■ Provided data:
┏━━

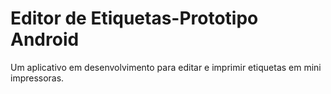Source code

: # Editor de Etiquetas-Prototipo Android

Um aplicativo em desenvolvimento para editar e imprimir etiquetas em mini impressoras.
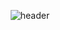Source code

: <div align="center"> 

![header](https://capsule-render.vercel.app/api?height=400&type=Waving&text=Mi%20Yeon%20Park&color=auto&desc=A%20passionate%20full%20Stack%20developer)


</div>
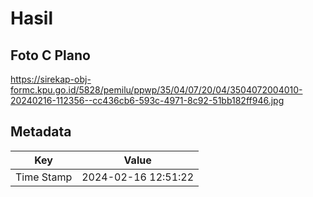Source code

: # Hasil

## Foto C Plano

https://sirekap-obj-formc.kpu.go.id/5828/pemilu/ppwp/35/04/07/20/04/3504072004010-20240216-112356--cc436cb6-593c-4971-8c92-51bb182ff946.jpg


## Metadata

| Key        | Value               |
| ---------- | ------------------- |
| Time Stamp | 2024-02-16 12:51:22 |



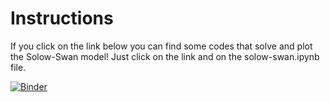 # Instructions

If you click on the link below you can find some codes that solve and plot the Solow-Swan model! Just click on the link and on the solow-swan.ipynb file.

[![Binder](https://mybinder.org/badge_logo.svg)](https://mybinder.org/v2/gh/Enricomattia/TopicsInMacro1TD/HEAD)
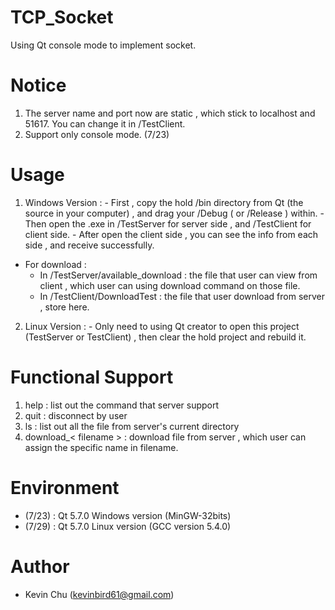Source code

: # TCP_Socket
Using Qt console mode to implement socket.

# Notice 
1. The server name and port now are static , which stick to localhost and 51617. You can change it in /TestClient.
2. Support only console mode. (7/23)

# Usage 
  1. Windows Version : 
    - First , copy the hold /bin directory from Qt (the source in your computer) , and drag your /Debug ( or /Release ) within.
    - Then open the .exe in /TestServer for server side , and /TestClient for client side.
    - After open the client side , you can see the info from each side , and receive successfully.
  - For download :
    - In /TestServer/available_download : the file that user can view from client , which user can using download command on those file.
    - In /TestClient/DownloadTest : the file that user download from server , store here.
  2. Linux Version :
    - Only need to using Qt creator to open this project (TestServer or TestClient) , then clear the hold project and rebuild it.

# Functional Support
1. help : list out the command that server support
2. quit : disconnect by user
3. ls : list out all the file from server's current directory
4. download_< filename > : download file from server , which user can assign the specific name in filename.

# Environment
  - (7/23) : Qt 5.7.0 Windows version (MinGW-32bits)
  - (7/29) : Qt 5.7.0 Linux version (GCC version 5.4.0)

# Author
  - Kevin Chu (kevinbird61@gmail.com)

┗━━

■ Activity: Apart from the pictures, every line above must be printed exactly.

■ Response:
Source code

: # Editor de Etiquetas-Prototipo Android

Um aplicativo em desenvolvimento para editar e imprimir etiquetas em mini impressoras.
Source code

: <div align="center"> 

![header](https://capsule-render.vercel.app/api?height=400&type=Waving&text=Mi%20Yeon%20Park&color=auto&desc=A%20passionate%20full%20Stack%20developer)


</div>
Source code

: # Hasil

## Foto C Plano

https://sirekap-obj-formc.kpu.go.id/5828/pemilu/ppwp/35/04/07/20/04/3504072004010-20240216-112356--cc436cb6-593c-4971-8c92-51bb182ff946.jpg


## Metadata

| Key        | Value               |
| ---------- | ------------------- |
| Time Stamp | 2024-02-16 12:51:22 |



 # Instructions

If you click on the link below you can find some codes that solve and plot the Solow-Swan model! Just click on the link and on the solow-swan.ipynb file.

[![Binder](https://mybinder.org/badge_logo.svg)](https://mybinder.org/v2/gh/Enricomattia/TopicsInMacro1TD/HEAD)
Source code

: # TCP_Socket
Using Qt console mode to implement socket.

# Notice 
1. The server name and port now are static , which stick to localhost and 51617. You can change it in /TestClient.
2. Support only console mode. (7/23)

# Usage 
  1. Windows Version : 
    - First , copy the hold /bin directory from Qt (the source in your computer) , and drag your /Debug ( or /Release ) within.
    - Then open the .exe in /TestServer for server side , and /TestClient for client side.
    - After open the client side , you can see the info from each side , and receive successfully.
  - For download :
    - In /TestServer/available_download : the file that user can view from client , which user can using download command on those file.
    - In /TestClient/DownloadTest : the file that user download from server , store here.
  2. Linux Version :
    - Only need to using Qt creator to open this project (TestServer or TestClient) , then clear the hold project and rebuild it.

# Functional Support
1. help : list out the command that server support
2. quit : disconnect by user
3. ls : list out all the file from server's current directory
4. download_< filename > : download file from server , which user can assign the specific name in filename.

# Environment
  - (7/23) : Qt 5.7.0 Windows version (MinGW-32bits)
  - (7/29) : Qt 5.7.0 Linux version (GCC version 5.4.0)

# Author
  - Kevin Chu (kevinbird61@gmail.com)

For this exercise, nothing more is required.